2. God created the Sabbath for man, not to be a burden on man. 

Jesus said, “The Sabbath was made for man, and not man for the Sabbath....” 


It’s interesting to note that the first Sabbath was the 7th day of God’s creation. It was the day God ceased from the creation process and presumably reflected on creation. However, the Sabbath was not made for God.... which should change the common misconception that the Sabbath was all about not working. God might have been establishing a healthy principle by His actions, but He wasn’t establishing a religious precedent. 


Though the Sabbath was the final day of creation.... the Sabbath was the first full day of man’s life. God created the Sabbath day specifically for man.... not really for rest, but a day reserved for fellowship and communion with God. 

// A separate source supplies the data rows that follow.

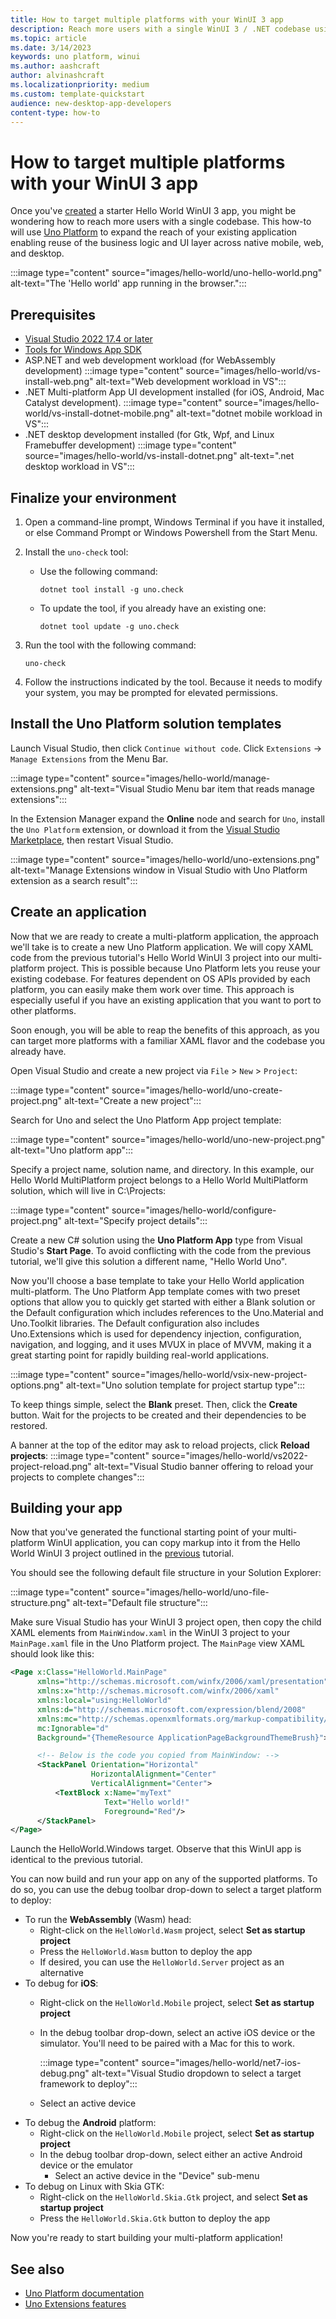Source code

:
 ```yaml
---
title: How to target multiple platforms with your WinUI 3 app
description: Reach more users with a single WinUI 3 / .NET codebase using Uno Platform.
ms.topic: article
ms.date: 3/14/2023
keywords: uno platform, winui
ms.author: aashcraft
author: alvinashcraft
ms.localizationpriority: medium
ms.custom: template-quickstart
audience: new-desktop-app-developers
content-type: how-to
---
```


# How to target multiple platforms with your WinUI 3 app

Once you've [created](/windows/apps/how-tos/hello-world-winui3) a starter Hello World WinUI 3 app, you might be wondering how to reach more users with a single codebase. This how-to will use [Uno Platform](https://platform.uno/) to expand the reach of your existing application enabling reuse of the business logic and UI layer across native mobile, web, and desktop.

:::image type="content" source="images/hello-world/uno-hello-world.png" alt-text="The 'Hello world' app running in the browser.":::

## Prerequisites

- [Visual Studio 2022 17.4 or later](https://visualstudio.microsoft.com/#vs-section)
- [Tools for Windows App SDK](../windows-app-sdk/set-up-your-development-environment.md)
- ASP.NET and web development workload (for WebAssembly development)
:::image type="content" source="images/hello-world/vs-install-web.png" alt-text="Web development workload in VS":::
- .NET Multi-platform App UI development installed (for iOS, Android, Mac Catalyst development).
:::image type="content" source="images/hello-world/vs-install-dotnet-mobile.png" alt-text="dotnet mobile workload in VS":::
- .NET desktop development installed (for Gtk, Wpf, and Linux Framebuffer development)
:::image type="content" source="images/hello-world/vs-install-dotnet.png" alt-text=".net desktop workload in VS":::

## Finalize your environment

1. Open a command-line prompt, Windows Terminal if you have it installed, or else Command Prompt or Windows Powershell from the Start Menu.

2. Install the `uno-check` tool:
    - Use the following command:

        `dotnet tool install -g uno.check`

    - To update the tool, if you already have an existing one:

        `dotnet tool update -g uno.check`

3. Run the tool with the following command:

    `uno-check`

4. Follow the instructions indicated by the tool. Because it needs to modify your system, you may be prompted for elevated permissions.

## Install the Uno Platform solution templates

Launch Visual Studio, then click `Continue without code`. Click `Extensions` -> `Manage Extensions` from the Menu Bar.

:::image type="content" source="images/hello-world/manage-extensions.png" alt-text="Visual Studio Menu bar item that reads manage extensions":::

In the Extension Manager expand the **Online** node and search for `Uno`, install the `Uno Platform` extension, or download it from the [Visual Studio Marketplace](https://marketplace.visualstudio.com/items?itemName=unoplatform.uno-platform-addin-2022), then restart Visual Studio.

:::image type="content" source="images/hello-world/uno-extensions.png" alt-text="Manage Extensions window in Visual Studio with Uno Platform extension as a search result":::

## Create an application

Now that we are ready to create a multi-platform application, the approach we'll take is to create a new Uno Platform application. We will copy XAML code from the previous tutorial's Hello World WinUI 3 project into our multi-platform project. This is possible because Uno Platform lets you reuse your existing codebase. For features dependent on OS APIs provided by each platform, you can easily make them work over time. This approach is especially useful if you have an existing application that you want to port to other platforms.

Soon enough, you will be able to reap the benefits of this approach, as you can target more platforms with a familiar XAML flavor and the codebase you already have.

Open Visual Studio and create a new project via `File` > `New` > `Project`:

:::image type="content" source="images/hello-world/uno-create-project.png" alt-text="Create a new project":::

Search for Uno and select the Uno Platform App project template:

:::image type="content" source="images/hello-world/uno-new-project.png" alt-text="Uno platform app":::

Specify a project name, solution name, and directory. In this example, our Hello World MultiPlatform project belongs to a Hello World MultiPlatform solution, which will live in C:\Projects:

:::image type="content" source="images/hello-world/configure-project.png" alt-text="Specify project details":::

Create a new C# solution using the **Uno Platform App** type from Visual Studio's **Start Page**. To avoid conflicting with the code from the previous tutorial, we'll give this solution a different name, "Hello World Uno".

Now you'll choose a base template to take your Hello World application multi-platform. The Uno Platform App template comes with two preset options that allow you to quickly get started with either a Blank solution or the Default configuration which includes references to the Uno.Material and Uno.Toolkit libraries. The Default configuration also includes Uno.Extensions which is used for dependency injection, configuration, navigation, and logging, and it uses MVUX in place of MVVM, making it a great starting point for rapidly building real-world applications. 

:::image type="content" source="images/hello-world/vsix-new-project-options.png" alt-text="Uno solution template for project startup type":::

To keep things simple, select the **Blank** preset. Then, click the **Create** button. Wait for the projects to be created and their dependencies to be restored.

A banner at the top of the editor may ask to reload projects, click **Reload projects**:
:::image type="content" source="images/hello-world/vs2022-project-reload.png" alt-text="Visual Studio banner offering to reload your projects to complete changes":::

## Building your app

Now that you've generated the functional starting point of your multi-platform WinUI application, you can copy markup into it from the Hello World WinUI 3 project outlined in the [previous](/windows/apps/how-tos/hello-world-winui3) tutorial.

You should see the following default file structure in your Solution Explorer:

:::image type="content" source="images/hello-world/uno-file-structure.png" alt-text="Default file structure":::

Make sure Visual Studio has your WinUI 3 project open, then copy the child XAML elements from `MainWindow.xaml` in the WinUI 3 project to your `MainPage.xaml` file in the Uno Platform project. The `MainPage` view XAML should look like this:

```xml
<Page x:Class="HelloWorld.MainPage"
	  xmlns="http://schemas.microsoft.com/winfx/2006/xaml/presentation"
	  xmlns:x="http://schemas.microsoft.com/winfx/2006/xaml"
	  xmlns:local="using:HelloWorld"
	  xmlns:d="http://schemas.microsoft.com/expression/blend/2008"
	  xmlns:mc="http://schemas.openxmlformats.org/markup-compatibility/2006"
	  mc:Ignorable="d"
	  Background="{ThemeResource ApplicationPageBackgroundThemeBrush}">

      <!-- Below is the code you copied from MainWindow: -->
      <StackPanel Orientation="Horizontal"
                  HorizontalAlignment="Center"
                  VerticalAlignment="Center">
          <TextBlock x:Name="myText" 
                     Text="Hello world!"
                     Foreground="Red"/>
      </StackPanel>
</Page>
```

Launch the HelloWorld.Windows target. Observe that this WinUI app is identical to the previous tutorial.

You can now build and run your app on any of the supported platforms. To do so, you can use the debug toolbar drop-down to select a target platform to deploy:

* To run the **WebAssembly** (Wasm) head:
    - Right-click on the `HelloWorld.Wasm` project, select **Set as startup project**
    - Press the `HelloWorld.Wasm` button to deploy the app
    - If desired, you can use the `HelloWorld.Server` project as an alternative
* To debug for **iOS**:
    - Right-click on the `HelloWorld.Mobile` project, select **Set as startup project**
    - In the debug toolbar drop-down, select an active iOS device or the simulator. You'll need to be paired with a Mac for this to work.

      :::image type="content" source="images/hello-world/net7-ios-debug.png" alt-text="Visual Studio dropdown to select a target framework to deploy":::

    - Select an active device
* To debug the **Android** platform:
    - Right-click on the `HelloWorld.Mobile` project, select **Set as startup project**
    - In the debug toolbar drop-down, select either an active Android device or the emulator
        - Select an active device in the "Device" sub-menu
* To debug on Linux with Skia GTK:
    - Right-click on the `HelloWorld.Skia.Gtk` project, and select **Set as startup project**
    - Press the `HelloWorld.Skia.Gtk` button to deploy the app


Now you're ready to start building your multi-platform application!


## See also

- [Uno Platform documentation](https://platform.uno/docs/articles/intro.html)
- [Uno Extensions features](https://platform.uno/docs/articles/external/uno.extensions/doc/ExtensionsOverview.html#learn-about-unoextensions-features)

In Western culture we see Saturday as the end of our week, and so we’ve interpreted the Jewish “Sabbath” in the context of rest and reflection. However, to the Jews of Jesus’ day, Saturday was viewed as the beginning of the week - the first day for man. In much the same way as westerners view Sunday, the Jews viewed Saturday as a day of worship.

The Sabbath was made for man....” God created man - not for work - but for fellowship with God. The traditions of the Sabbath had completely distorted God’s purpose behind the Sabbath. Sabbath wasn’t created for God to cease from work, but instead it was created for man to spend with God.

3. The purpose of Sabbath was being fulfilled by the disciples because they were spending it in fellowship with God.

As the “Son of Man” - Jesus was identifying Himself as the ultimate man. 

As the “Lord of the Sabbath” - Jesus was identifying Himself as God. He was the master - originator - creator of the Sabbath Day. He’s making it clear that He knew God’s intentions, because they were His intentions. 

In Conclusion....


The Scribes and Pharisees “self-declared-righteousness” began with the false conclusion they were doing something for God - something God found pleasing - that the disciples weren’t doing. 


Though they viewed their works (like fasting for God) as the basis for righteousness. Jesus made it clear that a relationship with God - something the disciples and tax collectors had - was the only basis for true righteousness.


But.... their self-righteousness moved beyond what they were doing for God.... it became based upon the things they were not doing for God. They were going above and beyond for God when God had never asked them to go above and beyond. 

Their religious traditions (like the Sabbath day) had created the basis for zealous obedience to the law - an obedience they assumed increased their right-standing before God. However, Jesus once again illustrated that only a relationship with God - something the disciples had that they didn’t - was the basis for true righteousness. 

As we saw with fasting.... 
Just because you do more for God....
Than what’s required by God....
Doesn’t mean you’re more righteous for it.... 
Nor does it make you better than those who don’t do all the things you do. 
Our righteousness is based completely upon a relationship with Jesus. 


As we saw with the Sabbath.... 
Just because you are going above and beyond the Law for God....
Religious sacrifices God has never asked of you....
Doesn’t mean you’re more righteous for it.... 
Nor does it make you better than those who don’t share your same personal, non-Biblical, traditional convictions.
Our righteousness is based completely upon a relationship with Jesus.